Why POGOs have to stay


    SEVERAL senators have warned that the government is at the losing end in its continued policy of playing host to the Philippine Offshore Gaming Operators (POGO). Among these senators are Imee Marcos, Sherwin Gatchalian, Joel Villanueva, Franklin Drilon, and Francis Pangilinan.

    Senator Marcos, chairman of the Senate economic affairs committee, likes to point out that the Philippine government received only P7 billion in taxes from these gambling operators whose primary clients are based abroad, particularly China, while the government is losing about P54 billion in other taxes, including franchise fees that are collectible by the Philippine Amusement and Gaming Corp. (Pagcor).
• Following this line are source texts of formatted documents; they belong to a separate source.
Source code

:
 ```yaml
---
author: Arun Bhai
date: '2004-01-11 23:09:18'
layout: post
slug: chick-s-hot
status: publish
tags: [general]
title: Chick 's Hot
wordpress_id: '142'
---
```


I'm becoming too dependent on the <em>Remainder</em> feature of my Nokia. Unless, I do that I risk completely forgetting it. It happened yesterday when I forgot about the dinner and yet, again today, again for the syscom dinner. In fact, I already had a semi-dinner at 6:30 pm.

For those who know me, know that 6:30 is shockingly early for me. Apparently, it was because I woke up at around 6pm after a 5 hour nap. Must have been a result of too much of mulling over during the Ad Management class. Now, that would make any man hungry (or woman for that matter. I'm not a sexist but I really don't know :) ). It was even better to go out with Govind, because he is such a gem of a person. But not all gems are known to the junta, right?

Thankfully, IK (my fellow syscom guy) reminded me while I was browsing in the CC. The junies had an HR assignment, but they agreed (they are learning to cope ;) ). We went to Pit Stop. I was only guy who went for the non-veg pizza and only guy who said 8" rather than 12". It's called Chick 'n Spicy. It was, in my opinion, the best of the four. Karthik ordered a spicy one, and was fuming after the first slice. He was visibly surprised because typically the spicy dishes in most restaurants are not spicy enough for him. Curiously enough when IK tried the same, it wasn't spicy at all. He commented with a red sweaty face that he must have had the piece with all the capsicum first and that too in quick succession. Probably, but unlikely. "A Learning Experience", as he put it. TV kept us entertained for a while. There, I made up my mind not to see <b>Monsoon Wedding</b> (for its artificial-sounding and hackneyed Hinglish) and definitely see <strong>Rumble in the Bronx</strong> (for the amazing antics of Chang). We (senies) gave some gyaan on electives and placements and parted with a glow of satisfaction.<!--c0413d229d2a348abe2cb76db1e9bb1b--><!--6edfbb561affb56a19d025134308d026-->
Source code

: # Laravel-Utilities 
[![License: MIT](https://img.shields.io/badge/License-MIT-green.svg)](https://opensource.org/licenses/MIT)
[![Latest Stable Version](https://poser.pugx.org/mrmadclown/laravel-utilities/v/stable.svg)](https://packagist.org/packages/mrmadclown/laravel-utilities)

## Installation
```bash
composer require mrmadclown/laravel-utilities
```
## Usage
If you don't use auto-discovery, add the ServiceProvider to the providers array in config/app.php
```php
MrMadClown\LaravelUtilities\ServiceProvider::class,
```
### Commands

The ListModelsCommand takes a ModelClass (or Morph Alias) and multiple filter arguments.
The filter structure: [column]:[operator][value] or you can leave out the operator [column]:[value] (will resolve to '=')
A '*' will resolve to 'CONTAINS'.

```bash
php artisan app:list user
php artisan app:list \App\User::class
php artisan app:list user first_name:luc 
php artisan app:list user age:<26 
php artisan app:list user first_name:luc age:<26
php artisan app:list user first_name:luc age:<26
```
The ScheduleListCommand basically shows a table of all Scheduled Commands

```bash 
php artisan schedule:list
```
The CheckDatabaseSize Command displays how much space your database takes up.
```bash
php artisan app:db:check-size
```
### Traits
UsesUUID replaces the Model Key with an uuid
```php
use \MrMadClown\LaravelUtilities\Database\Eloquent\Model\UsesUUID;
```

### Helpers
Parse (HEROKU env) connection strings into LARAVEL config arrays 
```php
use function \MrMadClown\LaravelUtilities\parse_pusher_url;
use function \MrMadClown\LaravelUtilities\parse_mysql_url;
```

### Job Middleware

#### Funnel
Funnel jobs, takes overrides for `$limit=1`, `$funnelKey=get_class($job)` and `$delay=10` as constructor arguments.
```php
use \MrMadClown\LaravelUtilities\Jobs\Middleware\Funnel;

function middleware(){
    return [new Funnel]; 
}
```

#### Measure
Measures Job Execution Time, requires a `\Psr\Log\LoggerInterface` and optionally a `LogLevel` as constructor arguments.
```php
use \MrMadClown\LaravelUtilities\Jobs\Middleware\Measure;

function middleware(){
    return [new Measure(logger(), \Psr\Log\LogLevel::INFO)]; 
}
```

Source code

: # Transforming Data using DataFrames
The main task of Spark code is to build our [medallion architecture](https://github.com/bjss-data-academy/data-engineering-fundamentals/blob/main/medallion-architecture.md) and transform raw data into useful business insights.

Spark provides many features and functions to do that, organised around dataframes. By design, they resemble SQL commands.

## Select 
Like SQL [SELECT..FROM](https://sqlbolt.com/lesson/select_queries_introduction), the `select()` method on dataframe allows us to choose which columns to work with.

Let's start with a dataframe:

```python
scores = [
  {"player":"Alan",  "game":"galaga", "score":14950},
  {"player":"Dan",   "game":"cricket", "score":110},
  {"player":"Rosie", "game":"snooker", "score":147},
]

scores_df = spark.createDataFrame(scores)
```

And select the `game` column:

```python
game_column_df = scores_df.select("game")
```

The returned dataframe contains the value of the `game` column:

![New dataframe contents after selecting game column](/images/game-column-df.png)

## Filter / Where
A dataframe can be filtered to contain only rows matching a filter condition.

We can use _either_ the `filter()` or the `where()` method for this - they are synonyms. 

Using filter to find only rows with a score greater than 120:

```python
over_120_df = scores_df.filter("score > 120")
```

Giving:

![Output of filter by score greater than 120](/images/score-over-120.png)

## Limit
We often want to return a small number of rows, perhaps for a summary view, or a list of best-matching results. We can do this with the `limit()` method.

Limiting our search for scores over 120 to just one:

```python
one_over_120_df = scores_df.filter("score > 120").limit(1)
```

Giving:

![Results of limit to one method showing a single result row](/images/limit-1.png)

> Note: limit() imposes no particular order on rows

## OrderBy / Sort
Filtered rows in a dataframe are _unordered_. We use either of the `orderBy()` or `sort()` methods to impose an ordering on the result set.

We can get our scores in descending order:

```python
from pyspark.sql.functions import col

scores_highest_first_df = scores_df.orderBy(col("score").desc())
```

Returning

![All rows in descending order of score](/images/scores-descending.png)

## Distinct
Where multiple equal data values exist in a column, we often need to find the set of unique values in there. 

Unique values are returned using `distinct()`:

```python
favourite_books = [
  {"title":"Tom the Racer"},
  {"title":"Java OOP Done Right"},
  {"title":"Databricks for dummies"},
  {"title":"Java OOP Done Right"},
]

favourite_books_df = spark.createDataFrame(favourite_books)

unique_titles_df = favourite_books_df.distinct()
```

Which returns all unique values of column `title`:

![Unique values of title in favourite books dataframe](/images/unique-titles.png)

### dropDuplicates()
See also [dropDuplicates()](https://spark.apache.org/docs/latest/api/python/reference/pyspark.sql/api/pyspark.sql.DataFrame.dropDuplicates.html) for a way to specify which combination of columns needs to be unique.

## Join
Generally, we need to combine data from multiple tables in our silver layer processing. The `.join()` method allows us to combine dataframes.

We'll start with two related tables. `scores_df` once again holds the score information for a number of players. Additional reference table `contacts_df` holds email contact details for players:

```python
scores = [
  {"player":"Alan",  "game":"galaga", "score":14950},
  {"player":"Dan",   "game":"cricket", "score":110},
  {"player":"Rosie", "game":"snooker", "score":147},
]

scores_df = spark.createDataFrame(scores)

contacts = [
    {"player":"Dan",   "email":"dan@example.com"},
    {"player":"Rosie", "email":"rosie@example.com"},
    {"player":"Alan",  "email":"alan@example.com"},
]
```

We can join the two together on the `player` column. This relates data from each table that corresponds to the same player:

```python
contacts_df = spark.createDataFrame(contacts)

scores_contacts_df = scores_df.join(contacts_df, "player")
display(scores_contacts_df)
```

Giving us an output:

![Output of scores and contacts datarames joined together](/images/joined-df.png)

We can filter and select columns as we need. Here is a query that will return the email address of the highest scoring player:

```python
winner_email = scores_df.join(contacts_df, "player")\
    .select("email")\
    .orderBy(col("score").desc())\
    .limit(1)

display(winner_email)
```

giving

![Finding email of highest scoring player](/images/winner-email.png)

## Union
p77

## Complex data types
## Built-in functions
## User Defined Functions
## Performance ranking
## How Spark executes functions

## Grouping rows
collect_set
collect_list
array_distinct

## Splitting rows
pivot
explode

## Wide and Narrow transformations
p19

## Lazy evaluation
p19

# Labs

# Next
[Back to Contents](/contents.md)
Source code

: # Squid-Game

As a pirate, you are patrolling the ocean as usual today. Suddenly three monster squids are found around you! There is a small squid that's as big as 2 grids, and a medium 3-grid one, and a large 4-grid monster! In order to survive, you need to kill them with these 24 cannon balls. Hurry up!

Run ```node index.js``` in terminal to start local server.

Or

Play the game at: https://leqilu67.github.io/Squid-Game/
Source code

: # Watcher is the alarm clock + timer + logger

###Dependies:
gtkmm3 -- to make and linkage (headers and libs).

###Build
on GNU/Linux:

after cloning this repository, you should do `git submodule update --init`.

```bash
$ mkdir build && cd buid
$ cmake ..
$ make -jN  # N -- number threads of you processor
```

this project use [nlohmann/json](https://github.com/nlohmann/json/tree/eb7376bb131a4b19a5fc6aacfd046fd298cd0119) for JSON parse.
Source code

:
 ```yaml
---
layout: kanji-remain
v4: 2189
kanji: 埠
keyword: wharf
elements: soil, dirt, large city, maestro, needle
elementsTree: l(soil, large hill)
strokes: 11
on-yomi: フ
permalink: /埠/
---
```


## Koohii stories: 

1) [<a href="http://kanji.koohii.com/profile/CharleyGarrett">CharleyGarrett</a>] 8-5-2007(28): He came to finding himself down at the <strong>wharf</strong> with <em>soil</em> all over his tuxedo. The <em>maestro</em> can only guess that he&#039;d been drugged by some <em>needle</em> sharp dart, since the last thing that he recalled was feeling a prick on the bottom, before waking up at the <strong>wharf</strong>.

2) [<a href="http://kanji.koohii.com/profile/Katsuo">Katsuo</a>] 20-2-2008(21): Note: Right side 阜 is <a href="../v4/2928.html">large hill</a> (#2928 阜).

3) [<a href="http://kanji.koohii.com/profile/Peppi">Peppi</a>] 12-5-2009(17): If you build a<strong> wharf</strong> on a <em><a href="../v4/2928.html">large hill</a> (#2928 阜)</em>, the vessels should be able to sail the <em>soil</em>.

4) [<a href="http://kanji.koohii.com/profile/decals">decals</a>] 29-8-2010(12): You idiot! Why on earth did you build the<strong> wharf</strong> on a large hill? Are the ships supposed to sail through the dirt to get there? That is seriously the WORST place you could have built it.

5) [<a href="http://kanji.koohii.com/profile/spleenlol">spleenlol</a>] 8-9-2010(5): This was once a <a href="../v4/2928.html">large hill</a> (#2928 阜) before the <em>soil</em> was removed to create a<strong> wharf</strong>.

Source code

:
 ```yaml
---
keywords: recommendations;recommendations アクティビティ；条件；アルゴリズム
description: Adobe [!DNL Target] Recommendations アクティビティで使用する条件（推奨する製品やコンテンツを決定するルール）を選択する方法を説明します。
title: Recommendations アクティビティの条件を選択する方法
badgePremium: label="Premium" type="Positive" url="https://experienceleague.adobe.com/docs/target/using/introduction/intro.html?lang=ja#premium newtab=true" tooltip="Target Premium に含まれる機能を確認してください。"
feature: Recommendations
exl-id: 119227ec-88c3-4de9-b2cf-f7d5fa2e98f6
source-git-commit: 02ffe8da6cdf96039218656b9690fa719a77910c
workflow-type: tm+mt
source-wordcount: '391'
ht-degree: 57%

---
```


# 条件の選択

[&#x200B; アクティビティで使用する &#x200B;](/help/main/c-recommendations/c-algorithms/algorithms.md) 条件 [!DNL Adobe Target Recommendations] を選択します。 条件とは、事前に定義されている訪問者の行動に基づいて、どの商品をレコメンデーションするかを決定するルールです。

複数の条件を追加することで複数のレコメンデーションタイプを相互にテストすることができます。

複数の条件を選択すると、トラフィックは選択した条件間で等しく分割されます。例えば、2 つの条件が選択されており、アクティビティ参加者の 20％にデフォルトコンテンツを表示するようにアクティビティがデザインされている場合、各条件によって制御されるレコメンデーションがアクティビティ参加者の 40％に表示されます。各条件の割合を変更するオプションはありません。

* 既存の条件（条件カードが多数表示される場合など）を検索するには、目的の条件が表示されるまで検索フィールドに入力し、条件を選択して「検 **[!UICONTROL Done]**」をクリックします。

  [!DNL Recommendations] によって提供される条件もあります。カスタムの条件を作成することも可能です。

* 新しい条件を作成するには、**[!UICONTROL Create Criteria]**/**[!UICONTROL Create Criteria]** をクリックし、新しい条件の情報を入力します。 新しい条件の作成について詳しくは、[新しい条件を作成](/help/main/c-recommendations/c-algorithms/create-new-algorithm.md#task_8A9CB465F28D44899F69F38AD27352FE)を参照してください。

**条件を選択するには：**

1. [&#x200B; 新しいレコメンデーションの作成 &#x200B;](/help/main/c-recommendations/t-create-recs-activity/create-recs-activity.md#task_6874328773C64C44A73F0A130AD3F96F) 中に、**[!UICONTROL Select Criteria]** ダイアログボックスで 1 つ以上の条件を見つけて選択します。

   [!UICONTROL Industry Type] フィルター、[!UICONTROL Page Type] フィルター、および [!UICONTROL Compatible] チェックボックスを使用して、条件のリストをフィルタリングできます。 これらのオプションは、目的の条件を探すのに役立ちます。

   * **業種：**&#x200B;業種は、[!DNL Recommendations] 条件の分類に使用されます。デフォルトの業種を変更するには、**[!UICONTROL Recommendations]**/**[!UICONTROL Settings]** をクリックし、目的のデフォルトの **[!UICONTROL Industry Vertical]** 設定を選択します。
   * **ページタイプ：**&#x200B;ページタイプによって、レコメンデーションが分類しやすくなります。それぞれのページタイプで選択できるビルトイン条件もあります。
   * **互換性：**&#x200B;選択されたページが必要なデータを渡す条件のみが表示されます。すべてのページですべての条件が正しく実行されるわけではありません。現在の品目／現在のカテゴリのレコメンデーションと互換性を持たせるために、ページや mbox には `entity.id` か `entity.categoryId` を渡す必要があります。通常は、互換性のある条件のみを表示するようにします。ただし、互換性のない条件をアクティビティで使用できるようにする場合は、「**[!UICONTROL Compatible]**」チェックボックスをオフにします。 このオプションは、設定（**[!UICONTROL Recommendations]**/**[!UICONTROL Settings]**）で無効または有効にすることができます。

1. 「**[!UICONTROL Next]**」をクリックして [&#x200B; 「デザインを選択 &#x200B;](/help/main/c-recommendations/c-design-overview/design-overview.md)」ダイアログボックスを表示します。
    Senator Gatchalian notes that the operation of POGOs and the influx of Chinese citizens in the country have opened the doors for more social problems and put additional pressure on the Philippine National Police and other law enforcement agencies. This is because there are concomitant criminal activities that are akin to the gambling business – such as prostitution, usury, physical violence, and kidnappings. This position was supported by Senator Pangilinan, while Senator Villanueva noted that the job creation in the POGO industry benefits the foreigners more than Filipino workers. The lawmakers had asked Malacanang to suspend or stop the operations of POGO because their small contributions to the national economy and their huge contribution to the erosion of Philippine culture and peace and order.

    It is interesting to note that even Chinese President Xi Jinping had requested both President Duterte and Cambodian Prime Minister Hun Sen to stop the operations of POGO in their countries. Hun Sen acceded at once, but Duterte hemmed and hewed, so who says the Philippine President is in the pocket of the Chinese Communist Party chairman? President Xi is against POGOs because this damages the Chinese economy and the productive capacity of its people, with billions of RMB and dollars going out of the country to foreign destinations.

    The other day, President Duterte emphatically said the POGO will stay. This policy the President took after reading a status report from Pagcor, said Presidential Spokesman Salvador Panelo. So it seems Senator Marcos had the wrong numbers about government revenues from the POGO enterprises. According to Rep. Joey Salceda of Albay, chairman of the House Committee on Ways and Means, the total tax collections from POGO stood at P22.44 billion in both 2018 and 2019. This is inclusive of value added tax (VAT) from rent and VAT from workers compensation.

    Salceda said that the contribution to Gross National Product (GDP) of POGOs is P94.87 billion. No wonder the President is keeping these operations despite the advice of several senators and congressmen, and the request of his dear friend, Xi Jingping.

    Malacanang has an answer, though, to the complaint that POGO operations are leading to crimes of various shades that keep the police busier than before. Panelo said heads will roll if the police and other law enforcement agencies will be remiss in their duty to run after those involved in illegal activities linked to offshore gaming operations. He added Duterte expects these concerned agencies to do their job well and prosecute those who violate the country’s law.

    “There are agencies whose function is to enforce the law in their own territories so they need to effectively enforce the law like the customs, the immigration, the PNP, the NBI, all them should perform in relation to operations of POGOs, and for that all operations of any entity,” Panelo said at a Palace press briefing yesterday. So there – we are no longer entertaining questions, as if the Palace was saying.